Y desde esa conexión que da la penetración, el roce, la caricia, la mirada, la entrega, el orgasmo, el sexo nos permite observar también a la otra persona...reconociéndonos sin la necesidad de jerarquías artificiales, abstractas.
En un mundo que nos usa y nos descarta cotidianamente, que nos quiere de instrumentos de polarización y violencia, de destrucción mutuamente asegurada, de repente nos volvemos instrumentos de liberación, de placer propio y ajeno, y hasta de amor en vez de odio, lo cual no acumula el poder ni genera instituciones ni lideres, ni culpables ni chivos expiatorios.
Al contrario, todo acto de libertad sexual, de igualdad en la desnudez de seres vivos, de mutuo acuerdo y consenso, es visto como un peligro y una latente amenaza a todo esfuerzo de opresión, a todo infame sometimiento material o ideológico.
Pero los animales copulan o se matan sin necesidad de preconceptos, mandatos o regulaciones, simplemente viven su intensidad sin limitarse más que por las jerarquías naturales y necesarias que aseguren la supervivencia del grupo o de la especie.
Sus limites son el cansancio, el hambre, los dientes, o la voluntad nacida del instinto.
Nosotros podríamos mejorar eso, aunque generalmente somos atrapados por una red de prejuicios y prohibiciones, miedos, censuras, violencias, mandatos y tabúes que nos detienen en la contemplación y consecuente idealización del cuerpo ajeno, y el propio: el imperio de la mente, de las palabras, del tráfico de personas y la mercantilización.
Además de todo eso, nos quedamos sin probar las texturas de la piel, en vez de la mercadotecnia de los catálogos de lencería.
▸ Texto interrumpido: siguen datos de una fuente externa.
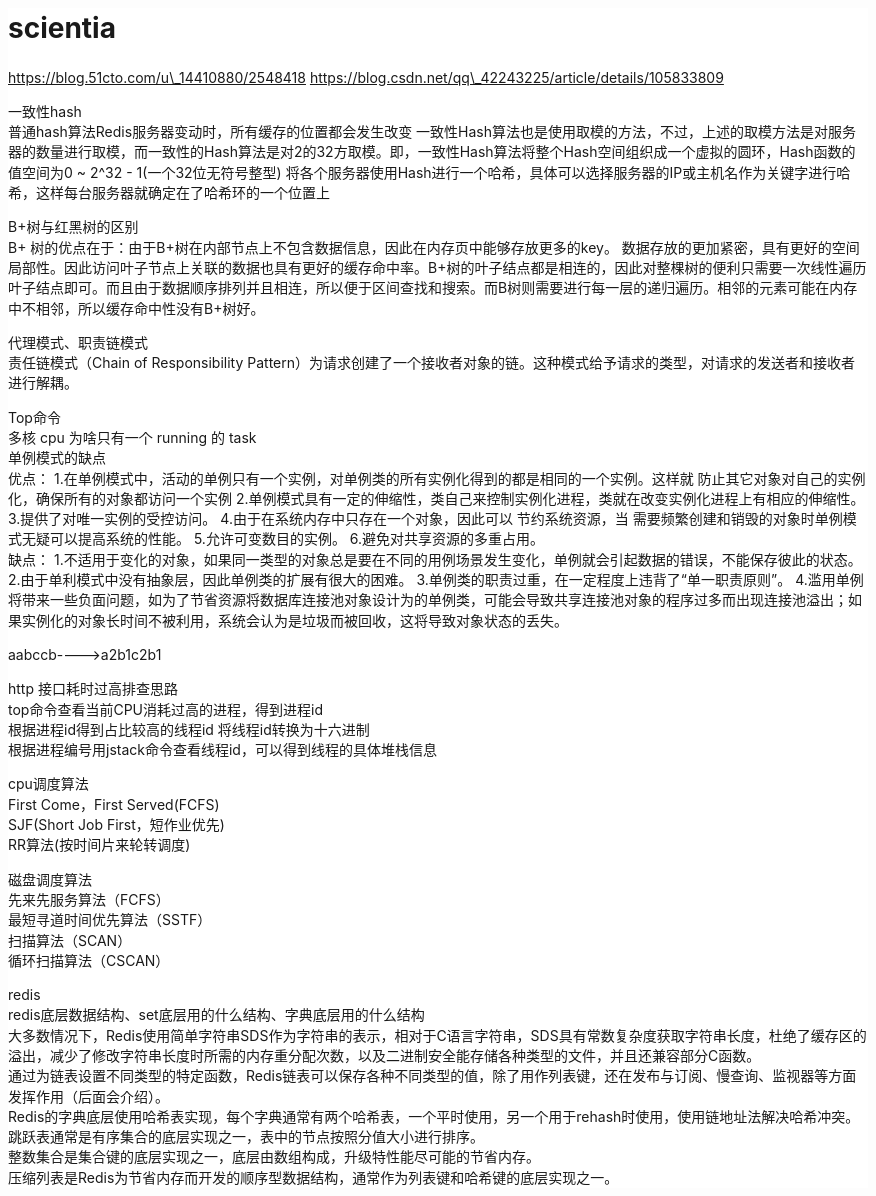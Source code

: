 # scientia

https://blog.51cto.com/u\_14410880/2548418 https://blog.csdn.net/qq\_42243225/article/details/105833809



一致性hash \
普通hash算法Redis服务器变动时，所有缓存的位置都会发生改变 一致性Hash算法也是使用取模的方法，不过，上述的取模方法是对服务器的数量进行取模，而一致性的Hash算法是对2的32方取模。即，一致性Hash算法将整个Hash空间组织成一个虚拟的圆环，Hash函数的值空间为0 \~ 2^32 - 1(一个32位无符号整型) 将各个服务器使用Hash进行一个哈希，具体可以选择服务器的IP或主机名作为关键字进行哈希，这样每台服务器就确定在了哈希环的一个位置上

B+树与红黑树的区别 \
B+ 树的优点在于：由于B+树在内部节点上不包含数据信息，因此在内存页中能够存放更多的key。 数据存放的更加紧密，具有更好的空间局部性。因此访问叶子节点上关联的数据也具有更好的缓存命中率。B+树的叶子结点都是相连的，因此对整棵树的便利只需要一次线性遍历叶子结点即可。而且由于数据顺序排列并且相连，所以便于区间查找和搜索。而B树则需要进行每一层的递归遍历。相邻的元素可能在内存中不相邻，所以缓存命中性没有B+树好。

代理模式、职责链模式 \
责任链模式（Chain of Responsibility Pattern）为请求创建了一个接收者对象的链。这种模式给予请求的类型，对请求的发送者和接收者进行解耦。

Top命令 \
多核 cpu 为啥只有一个 running 的 task \
单例模式的缺点 \
优点： 1.在单例模式中，活动的单例只有一个实例，对单例类的所有实例化得到的都是相同的一个实例。这样就 防止其它对象对自己的实例化，确保所有的对象都访问一个实例 2.单例模式具有一定的伸缩性，类自己来控制实例化进程，类就在改变实例化进程上有相应的伸缩性。 3.提供了对唯一实例的受控访问。 4.由于在系统内存中只存在一个对象，因此可以 节约系统资源，当 需要频繁创建和销毁的对象时单例模式无疑可以提高系统的性能。 5.允许可变数目的实例。 6.避免对共享资源的多重占用。\
&#x20;缺点： 1.不适用于变化的对象，如果同一类型的对象总是要在不同的用例场景发生变化，单例就会引起数据的错误，不能保存彼此的状态。 2.由于单利模式中没有抽象层，因此单例类的扩展有很大的困难。 3.单例类的职责过重，在一定程度上违背了“单一职责原则”。 4.滥用单例将带来一些负面问题，如为了节省资源将数据库连接池对象设计为的单例类，可能会导致共享连接池对象的程序过多而出现连接池溢出；如果实例化的对象长时间不被利用，系统会认为是垃圾而被回收，这将导致对象状态的丢失。

aabccb---->a2b1c2b1

http 接口耗时过高排查思路 \
top命令查看当前CPU消耗过高的进程，得到进程id \
根据进程id得到占比较高的线程id 将线程id转换为十六进制 \
根据进程编号用jstack命令查看线程id，可以得到线程的具体堆栈信息

cpu调度算法 \
First Come，First Served(FCFS) \
SJF(Short Job First，短作业优先) \
RR算法(按时间片来轮转调度)

磁盘调度算法 \
先来先服务算法（FCFS） \
最短寻道时间优先算法（SSTF） \
扫描算法（SCAN） \
循环扫描算法（CSCAN）



redis \
redis底层数据结构、set底层用的什么结构、字典底层用的什么结构 \
大多数情况下，Redis使用简单字符串SDS作为字符串的表示，相对于C语言字符串，SDS具有常数复杂度获取字符串长度，杜绝了缓存区的溢出，减少了修改字符串长度时所需的内存重分配次数，以及二进制安全能存储各种类型的文件，并且还兼容部分C函数。\
通过为链表设置不同类型的特定函数，Redis链表可以保存各种不同类型的值，除了用作列表键，还在发布与订阅、慢查询、监视器等方面发挥作用（后面会介绍）。 \
Redis的字典底层使用哈希表实现，每个字典通常有两个哈希表，一个平时使用，另一个用于rehash时使用，使用链地址法解决哈希冲突。 \
跳跃表通常是有序集合的底层实现之一，表中的节点按照分值大小进行排序。 \
整数集合是集合键的底层实现之一，底层由数组构成，升级特性能尽可能的节省内存。 \
压缩列表是Redis为节省内存而开发的顺序型数据结构，通常作为列表键和哈希键的底层实现之一。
Nos quedamos sin el instinto y el encuentro desde un formato mucho mas sano y vital, donde solo exista el goce, para encerrarnos en categorías absurdas, esclavizantes imperativos "morales" o imposibles y enfermizos modelos estéticos y supuestas métricas estándares del cuerpo.
Pero "La Razón" defendida por igual por economistas y filósofos, por dictadores, políticos, generales y filántropos nos manda a sentirnos culpables hasta por masturbarnos en soledad, pretendiendo obligarnos a atar todos los deseos y las necesidades a un abanico de posibilidades acotadamente comerciales, perversamente elitistas, ridículamente autoimpuestas a través de la represión y la repetición de un discurso absurdo que no duda en usar a la religión y otras funestas invenciones humanas como fundamento y prueba de su supuesta verdad.
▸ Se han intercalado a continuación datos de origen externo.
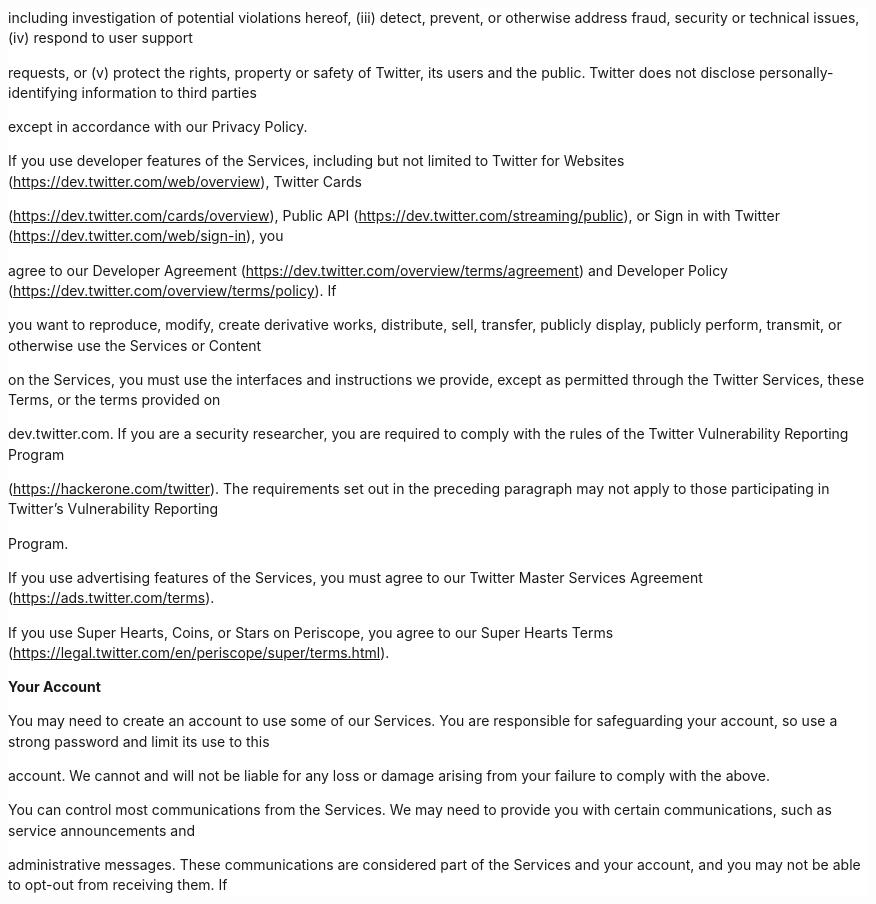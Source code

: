including investigation of potential violations hereof, (iii) detect, prevent, or otherwise address fraud, security or technical issues, (iv) respond to user support


requests, or (v) protect the rights, property or safety of Twitter, its users and the public. Twitter does not disclose personally-identifying information to third parties


except in accordance with our Privacy Policy.


If you use developer features of the Services, including but not limited to Twitter for Websites (https://dev.twitter.com/web/overview), Twitter Cards


(https://dev.twitter.com/cards/overview), Public API (https://dev.twitter.com/streaming/public), or Sign in with Twitter (https://dev.twitter.com/web/sign-in), you


agree to our Developer Agreement (https://dev.twitter.com/overview/terms/agreement) and Developer Policy (https://dev.twitter.com/overview/terms/policy). If


you want to reproduce, modify, create derivative works, distribute, sell, transfer, publicly display, publicly perform, transmit, or otherwise use the Services or Content


on the Services, you must use the interfaces and instructions we provide, except as permitted through the Twitter Services, these Terms, or the terms provided on


dev.twitter.com. If you are a security researcher, you are required to comply with the rules of the Twitter Vulnerability Reporting Program


(https://hackerone.com/twitter). The requirements set out in the preceding paragraph may not apply to those participating in Twitter’s Vulnerability Reporting


Program.


If you use advertising features of the Services, you must agree to our Twitter Master Services Agreement (https://ads.twitter.com/terms).


If you use Super Hearts, Coins, or Stars on Periscope, you agree to our Super Hearts Terms (https://legal.twitter.com/en/periscope/super/terms.html).


**Your Account**


You may need to create an account to use some of our Services. You are responsible for safeguarding your account, so use a strong password and limit its use to this


account. We cannot and will not be liable for any loss or damage arising from your failure to comply with the above.


You can control most communications from the Services. We may need to provide you with certain communications, such as service announcements and


administrative messages. These communications are considered part of the Services and your account, and you may not be able to opt-out from receiving them. If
Lo que todavía nos protege del estado de indefensión conque somos atados y empaquetados por la espantosa maquinaria del utilitarismo político, económico y social que define y absorbe todas nuestras horas, es poder atravesar esos limites hacia el placer consentido y mutuo donde toda imposición y hasta todas las palabras sobran, donde los cuerpos y los sentidos hablan.
Podemos escuchar aun a nuestra tibia piel para encontrar unos minutos de felicidad y no empantanarnos en la rutina ni la mediocridad que inunda el resto de las actividades humanas.